### [PROBLEM STATEMENT]
Copy the lines below word for word, skipping any image.
#### MATERIAL PROVIDED
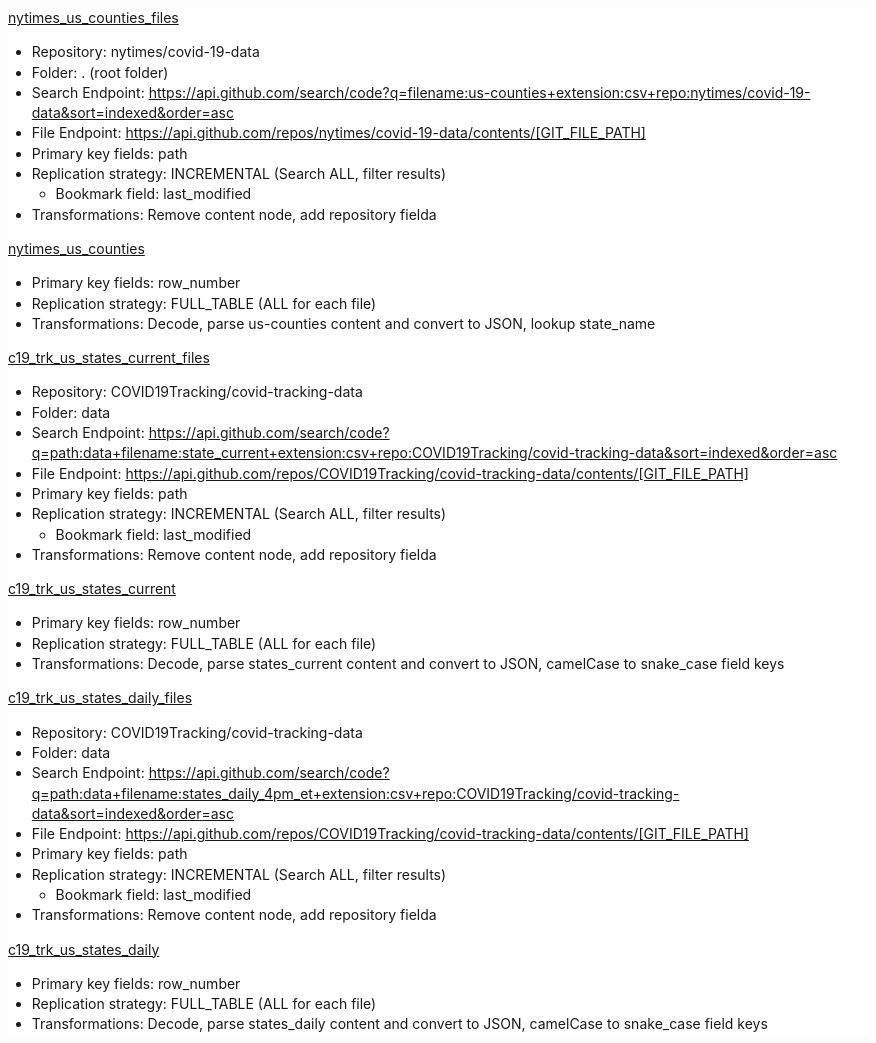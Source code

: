 [nytimes_us_counties_files](https://github.com/nytimes/covid-19-data/blob/master/us-counties.csv)
- Repository: nytimes/covid-19-data
- Folder: . (root folder)
- Search Endpoint: https://api.github.com/search/code?q=filename:us-counties+extension:csv+repo:nytimes/covid-19-data&sort=indexed&order=asc
- File Endpoint: https://api.github.com/repos/nytimes/covid-19-data/contents/[GIT_FILE_PATH]
- Primary key fields: path
- Replication strategy: INCREMENTAL (Search ALL, filter results)
  - Bookmark field: last_modified
- Transformations: Remove content node, add repository fielda

[nytimes_us_counties](https://github.com/nytimes/covid-19-data/blob/master/us-counties.csv)
- Primary key fields: row_number
- Replication strategy: FULL_TABLE (ALL for each file)
- Transformations: Decode, parse us-counties content and convert to JSON, lookup state_name

[c19_trk_us_states_current_files](https://github.com/COVID19Tracking/covid-tracking-data/blob/master/data/states_current.csv)
- Repository: COVID19Tracking/covid-tracking-data
- Folder: data
- Search Endpoint: https://api.github.com/search/code?q=path:data+filename:state_current+extension:csv+repo:COVID19Tracking/covid-tracking-data&sort=indexed&order=asc
- File Endpoint: https://api.github.com/repos/COVID19Tracking/covid-tracking-data/contents/[GIT_FILE_PATH]
- Primary key fields: path
- Replication strategy: INCREMENTAL (Search ALL, filter results)
  - Bookmark field: last_modified
- Transformations: Remove content node, add repository fielda

[c19_trk_us_states_current](https://github.com/COVID19Tracking/covid-tracking-data/blob/master/data/states_current.csv)
- Primary key fields: row_number
- Replication strategy: FULL_TABLE (ALL for each file)
- Transformations: Decode, parse states_current content and convert to JSON, camelCase to snake_case field keys

[c19_trk_us_states_daily_files](https://github.com/COVID19Tracking/covid-tracking-data/blob/master/data/states_daily_4pm_et.csv)
- Repository: COVID19Tracking/covid-tracking-data
- Folder: data
- Search Endpoint: https://api.github.com/search/code?q=path:data+filename:states_daily_4pm_et+extension:csv+repo:COVID19Tracking/covid-tracking-data&sort=indexed&order=asc
- File Endpoint: https://api.github.com/repos/COVID19Tracking/covid-tracking-data/contents/[GIT_FILE_PATH]
- Primary key fields: path
- Replication strategy: INCREMENTAL (Search ALL, filter results)
  - Bookmark field: last_modified
- Transformations: Remove content node, add repository fielda

[c19_trk_us_states_daily](https://github.com/COVID19Tracking/covid-tracking-data/blob/master/data/states_daily_4pm_et.csv)
- Primary key fields: row_number
- Replication strategy: FULL_TABLE (ALL for each file)
- Transformations: Decode, parse states_daily content and convert to JSON, camelCase to snake_case field keys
########
### [WRITTEN RESPONSE]
Source code

: [nytimes_us_counties_files](https://github.com/nytimes/covid-19-data/blob/master/us-counties.csv)
- Repository: nytimes/covid-19-data
- Folder: . (root folder)
- Search Endpoint: https://api.github.com/search/code?q=filename:us-counties+extension:csv+repo:nytimes/covid-19-data&sort=indexed&order=asc
- File Endpoint: https://api.github.com/repos/nytimes/covid-19-data/contents/[GIT_FILE_PATH]
- Primary key fields: path
- Replication strategy: INCREMENTAL (Search ALL, filter results)
  - Bookmark field: last_modified
- Transformations: Remove content node, add repository fielda

[nytimes_us_counties](https://github.com/nytimes/covid-19-data/blob/master/us-counties.csv)
- Primary key fields: row_number
- Replication strategy: FULL_TABLE (ALL for each file)
- Transformations: Decode, parse us-counties content and convert to JSON, lookup state_name

[c19_trk_us_states_current_files](https://github.com/COVID19Tracking/covid-tracking-data/blob/master/data/states_current.csv)
- Repository: COVID19Tracking/covid-tracking-data
- Folder: data
- Search Endpoint: https://api.github.com/search/code?q=path:data+filename:state_current+extension:csv+repo:COVID19Tracking/covid-tracking-data&sort=indexed&order=asc
- File Endpoint: https://api.github.com/repos/COVID19Tracking/covid-tracking-data/contents/[GIT_FILE_PATH]
- Primary key fields: path
- Replication strategy: INCREMENTAL (Search ALL, filter results)
  - Bookmark field: last_modified
- Transformations: Remove content node, add repository fielda

[c19_trk_us_states_current](https://github.com/COVID19Tracking/covid-tracking-data/blob/master/data/states_current.csv)
- Primary key fields: row_number
- Replication strategy: FULL_TABLE (ALL for each file)
- Transformations: Decode, parse states_current content and convert to JSON, camelCase to snake_case field keys

[c19_trk_us_states_daily_files](https://github.com/COVID19Tracking/covid-tracking-data/blob/master/data/states_daily_4pm_et.csv)
- Repository: COVID19Tracking/covid-tracking-data
- Folder: data
- Search Endpoint: https://api.github.com/search/code?q=path:data+filename:states_daily_4pm_et+extension:csv+repo:COVID19Tracking/covid-tracking-data&sort=indexed&order=asc
- File Endpoint: https://api.github.com/repos/COVID19Tracking/covid-tracking-data/contents/[GIT_FILE_PATH]
- Primary key fields: path
- Replication strategy: INCREMENTAL (Search ALL, filter results)
  - Bookmark field: last_modified
- Transformations: Remove content node, add repository fielda

[c19_trk_us_states_daily](https://github.com/COVID19Tracking/covid-tracking-data/blob/master/data/states_daily_4pm_et.csv)
- Primary key fields: row_number
- Replication strategy: FULL_TABLE (ALL for each file)
- Transformations: Decode, parse states_daily content and convert to JSON, camelCase to snake_case field keys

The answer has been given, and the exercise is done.